China’s NDRC publishes 3 years plan to accelerate substitution of bamboo for plastics

http://j.people.com.cn/n3/2023/1106/c95952-20093476.html

China’s National Development and Reform Commission and four other departments recently announced a “Three-Year Action Plan for Accelerating the Development of Bamboo Substitutes” in order to accelerate the “substitution of bamboo for plastic” (以竹代塑), and establish a “bamboo plastic” industry by 2025.

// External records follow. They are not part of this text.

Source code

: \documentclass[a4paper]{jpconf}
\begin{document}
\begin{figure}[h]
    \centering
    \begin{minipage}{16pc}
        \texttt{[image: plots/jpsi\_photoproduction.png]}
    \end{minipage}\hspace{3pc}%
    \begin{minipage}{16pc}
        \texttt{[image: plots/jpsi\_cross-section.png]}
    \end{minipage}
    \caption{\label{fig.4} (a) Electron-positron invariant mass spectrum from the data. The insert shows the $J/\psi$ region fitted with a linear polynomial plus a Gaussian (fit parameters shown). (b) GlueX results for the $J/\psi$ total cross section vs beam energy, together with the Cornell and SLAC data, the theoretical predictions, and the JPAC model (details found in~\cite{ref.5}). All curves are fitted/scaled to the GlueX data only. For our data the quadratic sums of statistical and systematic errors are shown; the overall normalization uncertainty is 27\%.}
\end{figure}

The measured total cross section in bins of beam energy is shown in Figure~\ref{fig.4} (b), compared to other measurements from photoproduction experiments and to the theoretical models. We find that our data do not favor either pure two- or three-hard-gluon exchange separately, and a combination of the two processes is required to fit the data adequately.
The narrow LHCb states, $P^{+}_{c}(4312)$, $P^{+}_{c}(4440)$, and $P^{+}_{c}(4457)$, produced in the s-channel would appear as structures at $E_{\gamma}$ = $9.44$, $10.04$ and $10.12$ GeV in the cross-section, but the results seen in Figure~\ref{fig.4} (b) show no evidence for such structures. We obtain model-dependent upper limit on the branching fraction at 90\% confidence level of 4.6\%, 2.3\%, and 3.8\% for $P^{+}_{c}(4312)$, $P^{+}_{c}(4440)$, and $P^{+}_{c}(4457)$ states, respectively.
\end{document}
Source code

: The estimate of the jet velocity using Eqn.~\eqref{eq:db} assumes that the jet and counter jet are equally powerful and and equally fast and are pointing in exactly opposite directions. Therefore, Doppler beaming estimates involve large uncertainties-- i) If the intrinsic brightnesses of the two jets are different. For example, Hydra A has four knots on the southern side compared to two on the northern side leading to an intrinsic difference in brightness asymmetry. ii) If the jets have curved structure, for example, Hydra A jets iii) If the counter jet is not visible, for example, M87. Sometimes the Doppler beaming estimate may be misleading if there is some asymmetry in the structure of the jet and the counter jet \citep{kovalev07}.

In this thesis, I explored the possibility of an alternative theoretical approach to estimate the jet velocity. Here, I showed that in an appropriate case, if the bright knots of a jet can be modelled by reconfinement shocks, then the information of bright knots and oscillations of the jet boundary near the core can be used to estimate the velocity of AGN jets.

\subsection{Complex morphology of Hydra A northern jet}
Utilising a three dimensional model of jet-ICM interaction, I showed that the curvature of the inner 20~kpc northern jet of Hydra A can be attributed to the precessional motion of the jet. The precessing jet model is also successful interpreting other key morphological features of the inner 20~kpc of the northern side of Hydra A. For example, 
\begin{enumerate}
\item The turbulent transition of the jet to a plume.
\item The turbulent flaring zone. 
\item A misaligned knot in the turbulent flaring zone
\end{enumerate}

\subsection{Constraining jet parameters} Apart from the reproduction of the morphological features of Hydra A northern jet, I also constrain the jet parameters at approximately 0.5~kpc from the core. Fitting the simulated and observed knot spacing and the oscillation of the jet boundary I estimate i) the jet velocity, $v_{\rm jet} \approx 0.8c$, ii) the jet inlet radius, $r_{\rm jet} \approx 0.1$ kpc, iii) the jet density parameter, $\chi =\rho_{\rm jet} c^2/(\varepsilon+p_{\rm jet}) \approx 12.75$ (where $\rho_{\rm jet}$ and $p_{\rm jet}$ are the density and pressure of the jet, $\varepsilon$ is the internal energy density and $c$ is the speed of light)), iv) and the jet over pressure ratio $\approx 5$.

Bamboo has long been used as a construction material in China: more than 2,000 years ago, the Dujiangyan Riverbank was protected from erosion by “stone rafts” (woven bamboo baskets piled with stones) that were used to fortify the embankment. During the Later Han Dynasty (25-220), pipes made of bamboo were used to irrigate farmland, and in the 1950s they were applied to many projects, including construction and transportation. Located at the western foot of Wuyi Mountain, Shixi is the main production area of mohwa bamboo in China.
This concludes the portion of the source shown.